*** Extracted data Section Begins ***
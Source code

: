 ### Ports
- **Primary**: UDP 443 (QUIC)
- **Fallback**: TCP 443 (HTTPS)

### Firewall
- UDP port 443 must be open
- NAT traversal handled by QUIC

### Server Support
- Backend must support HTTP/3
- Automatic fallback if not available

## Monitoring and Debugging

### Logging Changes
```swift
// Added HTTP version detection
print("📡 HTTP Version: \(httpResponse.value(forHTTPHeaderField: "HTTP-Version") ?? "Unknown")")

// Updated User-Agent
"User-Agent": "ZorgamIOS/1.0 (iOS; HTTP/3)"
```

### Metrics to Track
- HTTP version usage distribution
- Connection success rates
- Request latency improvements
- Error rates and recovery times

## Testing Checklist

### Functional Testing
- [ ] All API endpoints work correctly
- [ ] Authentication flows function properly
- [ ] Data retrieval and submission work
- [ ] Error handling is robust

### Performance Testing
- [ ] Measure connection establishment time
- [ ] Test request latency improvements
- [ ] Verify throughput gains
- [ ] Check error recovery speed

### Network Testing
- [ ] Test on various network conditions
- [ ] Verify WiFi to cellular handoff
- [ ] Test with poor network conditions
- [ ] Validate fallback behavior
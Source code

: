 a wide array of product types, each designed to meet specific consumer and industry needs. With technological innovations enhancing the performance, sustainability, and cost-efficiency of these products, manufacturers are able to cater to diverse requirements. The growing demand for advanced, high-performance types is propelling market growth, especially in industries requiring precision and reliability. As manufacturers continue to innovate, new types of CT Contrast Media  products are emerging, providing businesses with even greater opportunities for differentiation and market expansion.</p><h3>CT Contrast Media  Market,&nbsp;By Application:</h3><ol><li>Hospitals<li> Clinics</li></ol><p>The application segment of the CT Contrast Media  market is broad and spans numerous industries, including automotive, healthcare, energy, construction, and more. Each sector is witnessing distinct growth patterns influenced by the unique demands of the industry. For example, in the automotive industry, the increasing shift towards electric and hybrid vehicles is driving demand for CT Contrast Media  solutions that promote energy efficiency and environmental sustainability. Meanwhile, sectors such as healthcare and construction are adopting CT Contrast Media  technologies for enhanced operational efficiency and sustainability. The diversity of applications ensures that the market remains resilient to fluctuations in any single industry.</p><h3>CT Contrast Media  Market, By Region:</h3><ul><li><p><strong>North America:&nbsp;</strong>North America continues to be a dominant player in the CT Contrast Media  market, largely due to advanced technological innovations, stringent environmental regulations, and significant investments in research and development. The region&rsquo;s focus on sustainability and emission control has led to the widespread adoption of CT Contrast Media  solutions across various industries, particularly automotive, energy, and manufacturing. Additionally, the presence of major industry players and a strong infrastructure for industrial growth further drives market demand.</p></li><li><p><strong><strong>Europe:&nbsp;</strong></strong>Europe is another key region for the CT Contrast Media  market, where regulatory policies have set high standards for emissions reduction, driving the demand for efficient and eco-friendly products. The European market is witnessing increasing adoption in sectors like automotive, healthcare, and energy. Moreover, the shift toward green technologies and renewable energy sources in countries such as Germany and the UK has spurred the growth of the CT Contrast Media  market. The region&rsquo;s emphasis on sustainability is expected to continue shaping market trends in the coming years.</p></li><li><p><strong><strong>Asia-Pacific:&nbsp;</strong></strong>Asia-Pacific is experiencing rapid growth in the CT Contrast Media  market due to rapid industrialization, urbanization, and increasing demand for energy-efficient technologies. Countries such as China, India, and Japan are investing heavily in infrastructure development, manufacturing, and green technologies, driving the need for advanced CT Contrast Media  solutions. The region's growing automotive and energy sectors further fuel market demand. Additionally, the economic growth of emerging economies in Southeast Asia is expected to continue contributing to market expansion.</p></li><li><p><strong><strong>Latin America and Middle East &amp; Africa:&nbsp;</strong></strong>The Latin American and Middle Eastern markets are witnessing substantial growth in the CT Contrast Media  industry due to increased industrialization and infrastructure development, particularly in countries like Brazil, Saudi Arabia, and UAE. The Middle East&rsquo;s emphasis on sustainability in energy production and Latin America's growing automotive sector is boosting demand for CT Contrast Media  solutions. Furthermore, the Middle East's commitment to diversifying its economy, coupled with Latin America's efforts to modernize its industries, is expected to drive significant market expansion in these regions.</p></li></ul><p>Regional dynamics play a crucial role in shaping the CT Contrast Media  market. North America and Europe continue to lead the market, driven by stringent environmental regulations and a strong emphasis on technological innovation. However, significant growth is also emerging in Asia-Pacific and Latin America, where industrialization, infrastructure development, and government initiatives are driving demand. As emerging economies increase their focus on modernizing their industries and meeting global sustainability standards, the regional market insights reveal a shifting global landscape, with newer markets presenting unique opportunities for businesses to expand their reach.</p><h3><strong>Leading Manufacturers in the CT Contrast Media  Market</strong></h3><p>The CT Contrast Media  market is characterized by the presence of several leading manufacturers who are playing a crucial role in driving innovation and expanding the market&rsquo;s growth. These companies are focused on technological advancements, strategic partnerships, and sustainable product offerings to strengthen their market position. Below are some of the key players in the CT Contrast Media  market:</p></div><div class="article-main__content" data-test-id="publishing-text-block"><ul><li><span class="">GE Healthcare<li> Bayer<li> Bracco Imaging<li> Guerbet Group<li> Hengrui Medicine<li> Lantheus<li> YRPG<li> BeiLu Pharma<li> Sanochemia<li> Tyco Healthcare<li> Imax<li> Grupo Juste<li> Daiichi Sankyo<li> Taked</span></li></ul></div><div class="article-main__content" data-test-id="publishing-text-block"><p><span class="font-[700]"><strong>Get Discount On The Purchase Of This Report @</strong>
*** Extracted data Section Ends ***
Output only the lines from the top of the entries through the one holding "- Automatic fallback if not available", copied exactly.

Source code

: ### Ports
- **Primary**: UDP 443 (QUIC)
- **Fallback**: TCP 443 (HTTPS)

### Firewall
- UDP port 443 must be open
- NAT traversal handled by QUIC

### Server Support
- Backend must support HTTP/3
- Automatic fallback if not available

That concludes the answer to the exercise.